03-30-2022 11:54 AM
Project_Details.csv
ProjectNo|ProjectName|EmployeeNo
100|analytics|1
100|analytics|2
101|machine learning|3
101|machine learning|1
101|machine learning|4
Find each employee in the form of list working on each project?
Output:
ProjectNo|employeeNo
100|[1,2]
101|[3,1,4]
03-31-2022 01:06 PM
from pyspark.sql import functions as F
df = spark.read.option("sep", "|").option("header", "true").csv("/tmp/file.csv")
display(df.groupBy("projectNo").agg(F.expr("collect_list(EmployeeNo)").alias("employees")))
03-31-2022 01:06 PM
from pyspark.sql import functions as F
df = spark.read.option("sep", "|").option("header", "true").csv("/tmp/file.csv")

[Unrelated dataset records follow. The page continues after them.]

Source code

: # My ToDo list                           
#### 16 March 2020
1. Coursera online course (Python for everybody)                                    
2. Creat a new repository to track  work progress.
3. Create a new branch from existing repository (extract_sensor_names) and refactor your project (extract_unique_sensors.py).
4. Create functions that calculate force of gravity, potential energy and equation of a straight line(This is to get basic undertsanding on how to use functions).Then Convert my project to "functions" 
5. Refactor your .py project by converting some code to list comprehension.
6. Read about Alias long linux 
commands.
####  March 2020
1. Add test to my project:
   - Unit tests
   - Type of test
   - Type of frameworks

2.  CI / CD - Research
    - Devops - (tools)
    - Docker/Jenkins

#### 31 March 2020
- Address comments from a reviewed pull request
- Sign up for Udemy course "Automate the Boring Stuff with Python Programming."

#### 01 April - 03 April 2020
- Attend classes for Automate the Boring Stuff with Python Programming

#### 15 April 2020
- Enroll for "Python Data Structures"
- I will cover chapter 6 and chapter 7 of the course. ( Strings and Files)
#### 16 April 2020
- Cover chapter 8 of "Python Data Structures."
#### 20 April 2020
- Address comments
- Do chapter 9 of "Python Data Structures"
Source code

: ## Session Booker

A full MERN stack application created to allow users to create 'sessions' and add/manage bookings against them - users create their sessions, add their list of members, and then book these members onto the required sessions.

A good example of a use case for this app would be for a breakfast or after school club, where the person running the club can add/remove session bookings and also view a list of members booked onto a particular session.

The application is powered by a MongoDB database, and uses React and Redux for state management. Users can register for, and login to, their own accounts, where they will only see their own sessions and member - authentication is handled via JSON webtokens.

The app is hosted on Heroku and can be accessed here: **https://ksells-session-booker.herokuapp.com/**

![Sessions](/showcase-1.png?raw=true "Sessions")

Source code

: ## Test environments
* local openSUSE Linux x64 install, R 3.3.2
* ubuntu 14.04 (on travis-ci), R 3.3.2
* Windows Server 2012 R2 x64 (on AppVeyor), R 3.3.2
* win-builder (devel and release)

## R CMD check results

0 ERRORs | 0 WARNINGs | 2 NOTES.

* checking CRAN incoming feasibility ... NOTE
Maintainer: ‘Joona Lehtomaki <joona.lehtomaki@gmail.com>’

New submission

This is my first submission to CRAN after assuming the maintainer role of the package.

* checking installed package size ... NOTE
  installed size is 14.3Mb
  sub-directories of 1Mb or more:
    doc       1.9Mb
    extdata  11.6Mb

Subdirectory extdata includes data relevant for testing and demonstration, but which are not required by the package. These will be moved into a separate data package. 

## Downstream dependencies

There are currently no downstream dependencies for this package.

display(df.groupBy("projectNo").agg(F.expr("collect_list(EmployeeNo)").alias("employees")))
03-31-2022 11:10 PM
Hi @SANJEEV BANDRU , Did you get a chance to try the code provided by @Garren Staubli ?
04-02-2022 09:53 AM
I tried but that was created in pyspark and i'm unable to crack that code into spark Sql
04-02-2022 10:11 AM
@SANJEEV BANDRU , You can persist the data frame in temp view by adding following in the python:
df.createOrReplaceTempView("employees_csv")
then you can select:
select projectNo, collect_list(EmployeeNo)
from employees_csv
group by projectNo
04-13-2022 08:56 AM
@SANJEEV BANDRU You can simply do this
Just change the file path
CREATE TEMPORARY VIEW readcsv USING CSV OPTIONS (
path "dbfs:/docs/test.csv",
header "true",
delimiter "|",
mode "FAILFAST"
);
select
ProjectNo,
collect_list(EmployeeNo) Employees
from
readcsv
group by
projectNo
04-26-2022 09:31 AM
Hi @SANJEEV BANDRU , Just a friendly follow-up. Do you still need help? Please let us know.